Esta pequeña historia no tiene un comienzo claro, es difícil establecer el punto de origen de un círculo, de una historia que se cierra sobre si misma. Podría comenzar en 1974, o quizás en 1943, o infinidad de fechas intermedias, de leves acontecimientos relacionados con el trascurso de la trama, de este juego de asociaciones. Empezaremos, sin embargo, en la actual Etiopía, hace más de tres millones de años, porque a los occidentales nos gusta ver la vida como un proceso lineal, aunque a veces dé vueltas y obtengamos una circunferencia de tan largo perímetro.
Un homínido bípedo, recubierto de pelo, camina por la estepa, a poca distancia de la masa arbórea, cuando le sobreviene la muerte. Se trata de una hembra de alrededor de un metro de alto y algo menos de treinta kilos de peso. Y carece de nombre porque, cuando no había seres humanos sobre la faz de la Tierra las cosas existían, pero carecían de denominación, sin que por ello careciesen de sentido, sin que por ello no fuesen capaces de vivir, sufrir y morir en soledad.
El 29 de abril de 2008 un anciano descansa en su domicilio de Burg, en Suiza, cuando le sobreviene la muerte. Ha cumplido los 102 años tres meses atrás. Su nombre es Albert Hofmann. No es un hombre cualquiera. Uno años antes, en noviembre de 1938, había logrado sintetizar una sustancia derivada de un alacaloide obtenido del cornezuelo del centeno (hongo parásito de nombre científico Claviceps purpurea). La sustancia fue denominada dietilaminda del ácido lisérgico, LSD-25 ó más popularmente LSD. Inicialmente no se le dio excesiva importancia, hasta que un 16 de abril de 1943 y de forma ligeramente azarosa, el mismo Albert Hofmann descubriría las propiedades alucinógenas y psicoactivas de la sustancia.
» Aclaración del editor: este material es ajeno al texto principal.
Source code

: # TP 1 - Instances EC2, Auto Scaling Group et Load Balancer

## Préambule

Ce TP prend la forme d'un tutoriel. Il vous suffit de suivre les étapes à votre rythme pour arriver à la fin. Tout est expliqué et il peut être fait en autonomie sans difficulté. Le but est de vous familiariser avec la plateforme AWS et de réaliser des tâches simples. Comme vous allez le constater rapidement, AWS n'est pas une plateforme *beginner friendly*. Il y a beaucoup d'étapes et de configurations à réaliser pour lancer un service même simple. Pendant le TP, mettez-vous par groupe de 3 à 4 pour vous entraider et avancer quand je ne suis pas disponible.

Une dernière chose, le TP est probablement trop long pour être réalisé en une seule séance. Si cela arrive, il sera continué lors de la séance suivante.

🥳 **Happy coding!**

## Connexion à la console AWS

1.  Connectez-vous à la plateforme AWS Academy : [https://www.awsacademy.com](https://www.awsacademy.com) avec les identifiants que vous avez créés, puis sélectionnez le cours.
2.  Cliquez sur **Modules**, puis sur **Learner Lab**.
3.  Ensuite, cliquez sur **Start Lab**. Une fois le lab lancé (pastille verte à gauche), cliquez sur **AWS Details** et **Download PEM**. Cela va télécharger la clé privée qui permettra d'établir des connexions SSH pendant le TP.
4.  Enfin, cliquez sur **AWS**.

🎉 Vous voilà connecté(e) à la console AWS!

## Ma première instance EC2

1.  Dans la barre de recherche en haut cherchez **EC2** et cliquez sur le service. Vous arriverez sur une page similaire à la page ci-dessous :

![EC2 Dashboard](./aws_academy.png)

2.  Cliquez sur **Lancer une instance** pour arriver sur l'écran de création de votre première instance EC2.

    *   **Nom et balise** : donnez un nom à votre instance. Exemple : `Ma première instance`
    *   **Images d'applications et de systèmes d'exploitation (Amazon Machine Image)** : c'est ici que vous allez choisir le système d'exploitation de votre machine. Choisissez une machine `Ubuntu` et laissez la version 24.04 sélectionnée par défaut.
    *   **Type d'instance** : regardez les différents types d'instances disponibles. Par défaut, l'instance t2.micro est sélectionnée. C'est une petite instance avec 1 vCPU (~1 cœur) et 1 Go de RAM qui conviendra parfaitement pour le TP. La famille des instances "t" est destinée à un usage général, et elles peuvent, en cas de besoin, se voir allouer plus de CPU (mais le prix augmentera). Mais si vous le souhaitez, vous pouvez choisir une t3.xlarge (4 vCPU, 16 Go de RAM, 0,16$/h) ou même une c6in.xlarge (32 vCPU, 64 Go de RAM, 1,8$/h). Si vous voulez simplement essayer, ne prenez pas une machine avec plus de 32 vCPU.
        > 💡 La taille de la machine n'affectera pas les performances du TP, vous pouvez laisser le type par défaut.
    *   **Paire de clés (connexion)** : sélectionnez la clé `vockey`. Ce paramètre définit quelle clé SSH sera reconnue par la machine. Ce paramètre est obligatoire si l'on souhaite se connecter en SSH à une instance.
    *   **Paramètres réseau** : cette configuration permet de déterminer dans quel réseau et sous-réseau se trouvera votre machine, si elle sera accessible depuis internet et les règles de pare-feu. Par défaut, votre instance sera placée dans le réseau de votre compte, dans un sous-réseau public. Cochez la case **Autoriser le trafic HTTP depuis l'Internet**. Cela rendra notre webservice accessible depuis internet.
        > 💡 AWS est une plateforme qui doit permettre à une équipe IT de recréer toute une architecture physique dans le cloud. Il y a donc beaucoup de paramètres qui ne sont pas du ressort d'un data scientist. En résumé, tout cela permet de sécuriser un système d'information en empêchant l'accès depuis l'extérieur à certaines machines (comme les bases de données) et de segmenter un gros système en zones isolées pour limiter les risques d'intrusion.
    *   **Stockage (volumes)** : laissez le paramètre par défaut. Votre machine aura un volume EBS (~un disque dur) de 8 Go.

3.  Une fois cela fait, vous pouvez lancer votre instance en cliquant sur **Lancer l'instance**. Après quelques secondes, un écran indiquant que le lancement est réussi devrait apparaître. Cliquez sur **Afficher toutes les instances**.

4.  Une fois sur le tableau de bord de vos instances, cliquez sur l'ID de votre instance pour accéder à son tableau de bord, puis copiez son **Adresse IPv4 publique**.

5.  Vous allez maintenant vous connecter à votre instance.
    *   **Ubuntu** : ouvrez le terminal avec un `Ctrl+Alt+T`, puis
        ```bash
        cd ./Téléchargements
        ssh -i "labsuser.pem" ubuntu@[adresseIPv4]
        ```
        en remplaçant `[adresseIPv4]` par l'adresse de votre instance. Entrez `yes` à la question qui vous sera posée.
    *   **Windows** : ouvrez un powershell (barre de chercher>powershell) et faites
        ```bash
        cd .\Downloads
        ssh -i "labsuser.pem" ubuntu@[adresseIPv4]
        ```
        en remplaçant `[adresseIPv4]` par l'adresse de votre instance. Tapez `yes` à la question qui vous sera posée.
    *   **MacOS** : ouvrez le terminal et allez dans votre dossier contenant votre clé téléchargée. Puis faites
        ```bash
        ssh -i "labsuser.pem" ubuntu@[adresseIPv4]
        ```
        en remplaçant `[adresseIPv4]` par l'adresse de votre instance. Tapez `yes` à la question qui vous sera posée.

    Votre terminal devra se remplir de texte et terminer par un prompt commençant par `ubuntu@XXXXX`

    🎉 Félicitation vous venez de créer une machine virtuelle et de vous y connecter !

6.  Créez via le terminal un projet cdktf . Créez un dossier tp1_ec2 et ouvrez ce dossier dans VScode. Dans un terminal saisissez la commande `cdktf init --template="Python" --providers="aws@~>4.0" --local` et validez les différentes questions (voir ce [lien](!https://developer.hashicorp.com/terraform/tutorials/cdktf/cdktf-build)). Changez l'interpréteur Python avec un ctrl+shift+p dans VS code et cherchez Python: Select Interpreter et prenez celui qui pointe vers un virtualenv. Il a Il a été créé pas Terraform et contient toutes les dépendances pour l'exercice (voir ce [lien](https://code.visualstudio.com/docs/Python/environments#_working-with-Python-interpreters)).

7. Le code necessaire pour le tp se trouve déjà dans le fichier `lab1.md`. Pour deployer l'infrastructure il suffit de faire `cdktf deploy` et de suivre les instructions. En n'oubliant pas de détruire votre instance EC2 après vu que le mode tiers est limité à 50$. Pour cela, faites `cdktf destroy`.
Esta droga marcó a toda una generación, que se dejó engullir por el vórtice de psicodelia, alucinación y ensoñación que aportaba. La droga dirigió los rumbos del arte, la moda y sobre todo la música en los años sesenta y setenta.
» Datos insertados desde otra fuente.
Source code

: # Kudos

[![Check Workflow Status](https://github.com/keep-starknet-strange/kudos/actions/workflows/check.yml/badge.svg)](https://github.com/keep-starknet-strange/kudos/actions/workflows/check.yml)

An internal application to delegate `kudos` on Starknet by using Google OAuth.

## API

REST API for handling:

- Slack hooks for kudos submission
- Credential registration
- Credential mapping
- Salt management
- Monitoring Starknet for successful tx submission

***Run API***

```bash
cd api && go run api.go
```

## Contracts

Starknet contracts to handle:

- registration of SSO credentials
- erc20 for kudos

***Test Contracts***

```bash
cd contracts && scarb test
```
El 8 de diciembre de 1980 un hombre pasea hacia su casa desde Edificio Dakota, en Nueva York, cuando le sobreviene la muerte. Un puñado de proyectiles de plomo atraviesan la espalda de John Lennon, uno de los máximos exponentes de la recua artística que consagró su carrera bajo la inspiración de unos años de agitación y cambio social, paz, amor y ensoñaciones lisérgicas. No son pocas las canciones empapadas en psicodelia. Entre ellas podemos destacar una de letra especialmente onírica, perteneciente a su etapa con los Beatles y que habla de cielos de sémola y chicas de ojos caleidoscópicos, cuyo título, “Lucy in the Sky with Diamonds” parece aludir al acrónimo LSD (aunque Lennon lo negaba, alegando que el título se refería a un dibujo realizado por su hija y que ella misma había titulado así, Lucy en el cielo con diamantes).
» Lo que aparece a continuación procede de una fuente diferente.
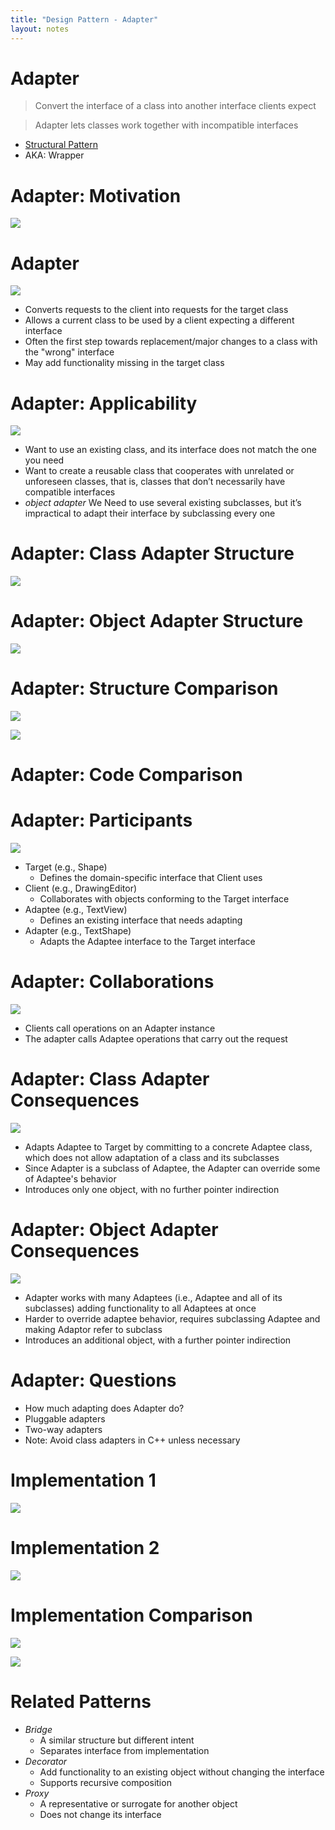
 ```yaml
---
title: "Design Pattern - Adapter"
layout: notes
---
```


[structural]: https://mdecker.net/notes/software-architecture/design-patterns/intro.html#/21

[motivation]: /images/design-patterns/adapter/motivation.svg
[classstructure]: /images/design-patterns/adapter/class-structure.svg
[objectstructure]: /images/design-patterns/adapter/object-structure.svg
[implementation1]: /images/design-patterns/adapter/implementation1.svg
[implementation2]: /images/design-patterns/adapter/implementation2.svg

# Adapter
> Convert the interface of a class into another interface clients expect

> Adapter lets classes work together with incompatible interfaces

* [Structural Pattern][structural]
* AKA: Wrapper

# Adapter: Motivation
![][motivation]

# Adapter
![][motivation]

* Converts requests to the client into requests for the target class
* Allows a current class to be used by a client expecting a different interface
* Often the first step towards replacement/major changes to a class with the "wrong" interface
* May add functionality missing in the target class

# Adapter: Applicability
![][motivation]

* Want to use an existing class, and its interface does not match the one you need
* Want to create a reusable class that cooperates with unrelated or unforeseen classes, that is, classes that don’t necessarily have compatible interfaces
* *object adapter* We Need to use several existing subclasses, but it’s impractical to adapt their interface by subclassing every one

# Adapter: Class Adapter Structure
![][classstructure]

<script src="https://gist.github.com/mjdecker/b7c3fed883750d121dca3b8c724a526a.js?file=class.cpp"></script>

# Adapter: Object Adapter Structure
![][objectstructure]

<script src="https://gist.github.com/mjdecker/b7c3fed883750d121dca3b8c724a526a.js?file=object.cpp"></script>

# Adapter: Structure Comparison
![][classstructure]

![][objectstructure]

# Adapter: Code Comparison

<script src="https://gist.github.com/mjdecker/b7c3fed883750d121dca3b8c724a526a.js?file=class.cpp"></script>

<script src="https://gist.github.com/mjdecker/b7c3fed883750d121dca3b8c724a526a.js?file=object.cpp"></script>

# Adapter: Participants
![][objectstructure]

*  Target (e.g., Shape)
    * Defines the domain-specific interface that Client uses
* Client (e.g., DrawingEditor)
    * Collaborates with objects conforming to the Target interface
* Adaptee (e.g., TextView)
    * Defines an existing interface that needs adapting
* Adapter (e.g., TextShape)
    * Adapts the Adaptee interface to the Target interface

# Adapter: Collaborations
![][objectstructure]

* Clients call operations on an Adapter instance
* The adapter calls Adaptee operations that carry out the request

# Adapter: Class Adapter Consequences
![][classstructure]

* Adapts Adaptee to Target by committing to a concrete Adaptee class, which does not allow adaptation of a class and its subclasses
* Since Adapter is a subclass of Adaptee, the Adapter can override some of Adaptee's behavior
* Introduces only one object, with no further pointer indirection

# Adapter: Object Adapter Consequences
![][objectstructure]

* Adapter works with many Adaptees (i.e., Adaptee and all of its subclasses) adding functionality to all Adaptees at once
* Harder to override adaptee behavior, requires subclassing Adaptee and making Adaptor refer to subclass
* Introduces an additional object, with a further pointer indirection
    
# Adapter: Questions
* How much adapting does Adapter do?
* Pluggable adapters
* Two-way adapters
* Note: Avoid class adapters in C++ unless necessary

# Implementation 1
![][implementation1]

# Implementation 2
![][implementation2]

# Implementation Comparison
![][implementation1]

![][implementation2]

# Related Patterns
* *Bridge*
    * A similar structure but different intent
    * Separates interface from implementation
* *Decorator*
    * Add functionality to an existing object without changing the interface
    * Supports recursive composition
* *Proxy*
    * A representative or surrogate for another object
    * Does not change its interface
Nuestro bucle se cierra donde empezó, en Etiopía, un 24 de noviembre de 1974. Tres de sus actores principales, Donald Johanson, Yvens Coppens y Thime White son los únicos protagonistas de esta historia que aun permanecen vivos. Ese día, en el campo de excavación en Hadar, a 150 kilómetros de Adis Abeba, aparecen los restos fósiles de un animal antropomorfo prehistórico desconocido. Se trata de la hembra de una especie de homínido con un pequeño cráneo y que caminaba en bipedestación. Escuchando la radio esa noche sonó la canción “Lucy in the Sky with Diamonds”, hecho que llevó a que los miembros del equipo bautizaran como Lucy a aquel ser que había fallecido y fosilizado en aquella zona tres millones de años antes.
Por ser considerado un pitecántropo de la zona austral y haber aparecido en una zona ocupada por la tribu Afar se denominaría a su especie Australopithecus afarensis.
Así es como fluye la historia, como hechos aislados se enlazan, como un ser aparentemente insignificante puede constituir un hallazgo, puede convertirse en una pieza clave de la investigación de la antropología unos miles de generaciones más tarde.
Y todas las personas que formaron parte del acontecimiento, del postergado bautismo, contribuyeron de forma aislada e inconsciente a su desarrollo. Aunque Lucy hubiese existido sin necesidad de Hofmann, ni de Lennon, ni de Johanson, ni de ningún ser humano. Sencillamente, hubiese carecido de nombre.
Solo la muerte, implacable, ha ido uniendo las piezas de un puzzle infinito. Solo la muerte acabará uniendo a todos.